In July of 1966, the Civil Aeronautics Board approved the plan and President Lyndon Johnson allowed the merger to proceed. The merger and integration of Panagra’s operations was completed on February 1, 1967. Braniff acquired Panagra’s fleet including DC-7’s, DC-8-31’s and 55F’s, as well as purchase orders for five long-range intercontinental McDonnell Douglas DC-8-62 aircraft.
Braniff went broke in 1982. Apparently someone thought it a good idea to start again, under Panagra name. So in 1996 operations were restarted from Fort Lauderdale, FL. using the Boeing 727. Panagra ceased operations (again) in 1999.
An interesting story but let me add in a few facts that will tell the rest of the story:
1. By 1926 the Germans had started to fly into almost every South American Country. There was a real concern that they would operate through the Canal Zone and pose even a greater threat to U.S. National Security. The U.S. Government let it be known that they were ready to award mail routes to anyone that could fly Central American and South American routes.

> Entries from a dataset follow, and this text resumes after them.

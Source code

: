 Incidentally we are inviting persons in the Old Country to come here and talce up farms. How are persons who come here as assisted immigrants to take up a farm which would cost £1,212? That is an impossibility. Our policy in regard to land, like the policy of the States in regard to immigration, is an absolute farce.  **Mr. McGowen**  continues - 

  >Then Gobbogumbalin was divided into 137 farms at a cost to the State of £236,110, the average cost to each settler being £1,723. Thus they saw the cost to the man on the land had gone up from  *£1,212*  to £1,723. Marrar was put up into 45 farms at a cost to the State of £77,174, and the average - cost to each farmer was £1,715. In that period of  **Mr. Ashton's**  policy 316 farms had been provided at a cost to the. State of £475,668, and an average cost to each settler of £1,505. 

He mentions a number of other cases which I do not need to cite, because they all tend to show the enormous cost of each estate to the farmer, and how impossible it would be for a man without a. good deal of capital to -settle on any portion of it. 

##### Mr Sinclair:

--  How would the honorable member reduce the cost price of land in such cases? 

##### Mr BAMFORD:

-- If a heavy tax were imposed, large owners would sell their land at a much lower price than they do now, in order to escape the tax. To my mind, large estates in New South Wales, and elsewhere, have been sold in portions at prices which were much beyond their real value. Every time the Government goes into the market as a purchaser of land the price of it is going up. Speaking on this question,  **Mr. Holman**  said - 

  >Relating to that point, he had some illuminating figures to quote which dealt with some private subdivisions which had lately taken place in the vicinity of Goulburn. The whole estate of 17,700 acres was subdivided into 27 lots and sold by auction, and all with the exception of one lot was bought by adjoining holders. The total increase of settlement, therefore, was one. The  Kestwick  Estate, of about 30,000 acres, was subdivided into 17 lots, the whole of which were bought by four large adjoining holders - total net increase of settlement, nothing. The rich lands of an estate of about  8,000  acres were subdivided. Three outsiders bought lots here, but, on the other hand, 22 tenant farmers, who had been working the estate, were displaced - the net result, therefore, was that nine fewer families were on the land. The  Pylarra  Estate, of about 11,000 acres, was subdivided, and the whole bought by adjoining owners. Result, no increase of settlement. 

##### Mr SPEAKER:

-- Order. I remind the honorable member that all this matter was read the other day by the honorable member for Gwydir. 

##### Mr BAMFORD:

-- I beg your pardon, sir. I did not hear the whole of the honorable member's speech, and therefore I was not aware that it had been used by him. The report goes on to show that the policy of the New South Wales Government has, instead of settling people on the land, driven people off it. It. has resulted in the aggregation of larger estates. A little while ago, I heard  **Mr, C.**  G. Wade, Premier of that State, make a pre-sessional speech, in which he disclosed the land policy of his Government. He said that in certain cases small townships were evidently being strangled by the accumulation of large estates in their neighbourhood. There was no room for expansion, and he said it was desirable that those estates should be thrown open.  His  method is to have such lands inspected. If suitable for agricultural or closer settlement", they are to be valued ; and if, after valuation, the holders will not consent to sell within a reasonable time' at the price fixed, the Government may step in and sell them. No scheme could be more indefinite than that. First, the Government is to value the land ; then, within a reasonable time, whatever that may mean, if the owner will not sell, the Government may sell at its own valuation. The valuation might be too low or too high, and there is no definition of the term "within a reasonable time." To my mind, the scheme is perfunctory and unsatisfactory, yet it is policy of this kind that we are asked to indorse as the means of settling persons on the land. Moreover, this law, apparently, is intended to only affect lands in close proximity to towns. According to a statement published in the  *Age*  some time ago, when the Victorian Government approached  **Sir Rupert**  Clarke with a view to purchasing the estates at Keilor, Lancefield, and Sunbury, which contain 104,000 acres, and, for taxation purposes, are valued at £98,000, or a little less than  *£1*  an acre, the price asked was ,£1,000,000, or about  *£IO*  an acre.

NYRBA —New York, Rio, and Buenos Aires— purchased four flying boats and had them in Rio, ready to initiate a service on the East Coast of South America. Richard Hoyt, Juan Trippe and their attorney, “Wild Bill” Donovan were scrambling around trying to get together a consortium to fly these routes, with a bunch of Yale men that were world war one pilots. The route bids went out. Trippe had no aircraft, no crews and bid $2.35/mile. NYRBA had aircraft and crews, but when they went to negotiate landing rights, they ran into trouble with the local governments. Yes, the Secretary of State was a Yale man, as was the Post Master General who awarded the routes to Pan Am.
2. SCADTA (Sociedad Colombo-Allemán De Transporto Aéreo — Colombian-German Air Transport Corporation) was the first commercial airline in the western hemisphere. It began operations in Colombia on October 19, 1920. It was the product of German businessmen, war surplus airplanes and personnel from the World War I Luftwaffe along with Colombian capital. By the end of 1920 SCADTA had an exclusive airmail contract with the Colombian government. The contract, which lasted eleven years, included the right to print and sell their own SCADTA airmail stamps. Interestingly, it was SCADTA’s aggressive expansion throughout South and Central America during the 1920s that led to an appropriation by the U. S. Congress to provide funds for the Post office to subsidize domestic and foreign air transport expansion in 1925. This was the Kelley Bill, the Air Mail Act of 1925.
3. Pan American Airways secretly owned a major part of SCADTA which it had acquired during the early days of the depression with help from the U. S. Secretary of State. This ownership led to PAA ownership of 65% of AVIANCA which was formed from SCADTA when it was nationalized by the Colombian government of President Dr. Alfonso López in 1934.